■ TRY IT: Look through the records, and wherever the string "instancu" turns up, copy out that line.

(Dataset entries)
○ ○ ○ ○ ○ ○ ○
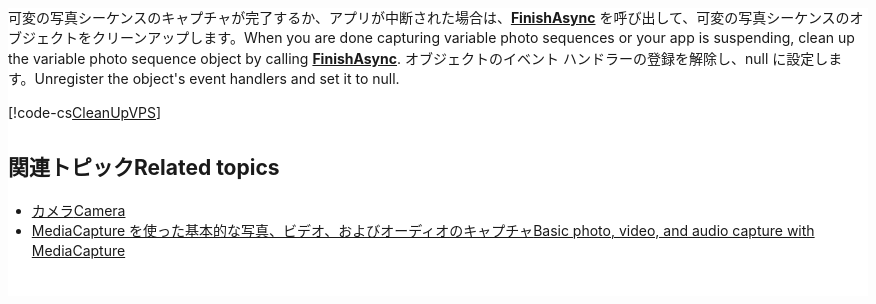 <span data-ttu-id="58e0e-160">可変の写真シーケンスのキャプチャが完了するか、アプリが中断された場合は、[**FinishAsync**](https://msdn.microsoft.com/library/windows/apps/dn652569) を呼び出して、可変の写真シーケンスのオブジェクトをクリーンアップします。</span><span class="sxs-lookup"><span data-stu-id="58e0e-160">When you are done capturing variable photo sequences or your app is suspending, clean up the variable photo sequence object by calling [**FinishAsync**](https://msdn.microsoft.com/library/windows/apps/dn652569).</span></span> <span data-ttu-id="58e0e-161">オブジェクトのイベント ハンドラーの登録を解除し、null に設定します。</span><span class="sxs-lookup"><span data-stu-id="58e0e-161">Unregister the object's event handlers and set it to null.</span></span>

[!code-cs[CleanUpVPS](./code/BasicMediaCaptureWin10/cs/MainPage.xaml.cs#SnippetCleanUpVPS)]

## <a name="related-topics"></a><span data-ttu-id="58e0e-162">関連トピック</span><span class="sxs-lookup"><span data-stu-id="58e0e-162">Related topics</span></span>

* [<span data-ttu-id="58e0e-163">カメラ</span><span class="sxs-lookup"><span data-stu-id="58e0e-163">Camera</span></span>](camera.md)
* [<span data-ttu-id="58e0e-164">MediaCapture を使った基本的な写真、ビデオ、およびオーディオのキャプチャ</span><span class="sxs-lookup"><span data-stu-id="58e0e-164">Basic photo, video, and audio capture with MediaCapture</span></span>](basic-photo-video-and-audio-capture-with-MediaCapture.md)
 

 




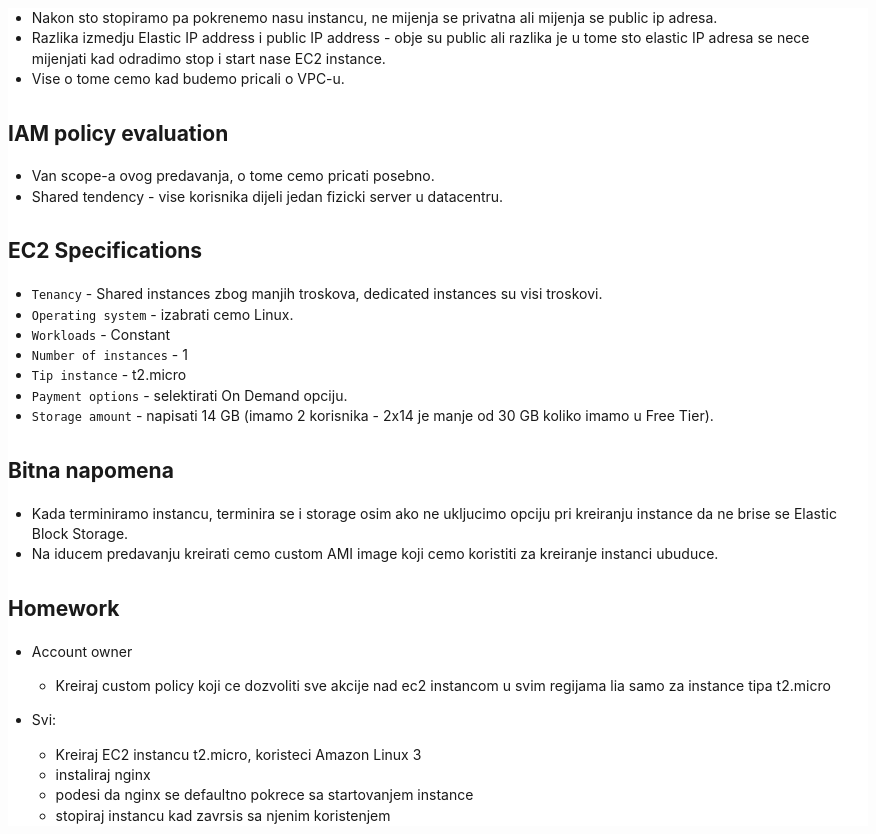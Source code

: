 - Nakon sto stopiramo pa pokrenemo nasu instancu, ne mijenja se privatna ali mijenja se public ip adresa.
- Razlika izmedju Elastic IP address i public IP address - obje su public ali razlika je u tome sto elastic IP adresa se nece mijenjati kad odradimo stop i start nase EC2 instance.
- Vise o tome cemo kad budemo pricali o VPC-u.

## IAM policy evaluation

- Van scope-a ovog predavanja, o tome cemo pricati posebno.
- Shared tendency - vise korisnika dijeli jedan fizicki server u datacentru.

## EC2 Specifications

- `Tenancy` \- Shared instances zbog manjih troskova, dedicated instances su visi troskovi.
- `Operating system` \- izabrati cemo Linux.
- `Workloads` \- Constant
- `Number of instances` \- 1
- `Tip instance` \- t2.micro
- `Payment options` \- selektirati On Demand opciju.
- `Storage amount` \- napisati 14 GB (imamo 2 korisnika - 2x14 je manje od 30 GB koliko imamo u Free Tier).

## Bitna napomena

- Kada terminiramo instancu, terminira se i storage osim ako ne ukljucimo opciju pri kreiranju instance da ne brise se Elastic Block Storage.
- Na iducem predavanju kreirati cemo custom AMI image koji cemo koristiti za kreiranje instanci ubuduce.

## Homework

- Account owner
    
    - Kreiraj custom policy koji ce dozvoliti sve akcije nad ec2 instancom u svim regijama lia samo za instance tipa t2.micro
- Svi:
    
    - Kreiraj EC2 instancu t2.micro, koristeci Amazon Linux 3
    - instaliraj nginx
    - podesi da nginx se defaultno pokrece sa startovanjem instance
    - stopiraj instancu kad zavrsis sa njenim koristenjem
○ ○ ○ ○ ○ ○ ○
■ EXPECTED ANSWER:
: - Nakon sto stopiramo pa pokrenemo nasu instancu, ne mijenja se privatna ali mijenja se public ip adresa.
- Kada terminiramo instancu, terminira se i storage osim ako ne ukljucimo opciju pri kreiranju instance da ne brise se Elastic Block Storage.
    - Kreiraj EC2 instancu t2.micro, koristeci Amazon Linux 3
    - stopiraj instancu kad zavrsis sa njenim koristenjem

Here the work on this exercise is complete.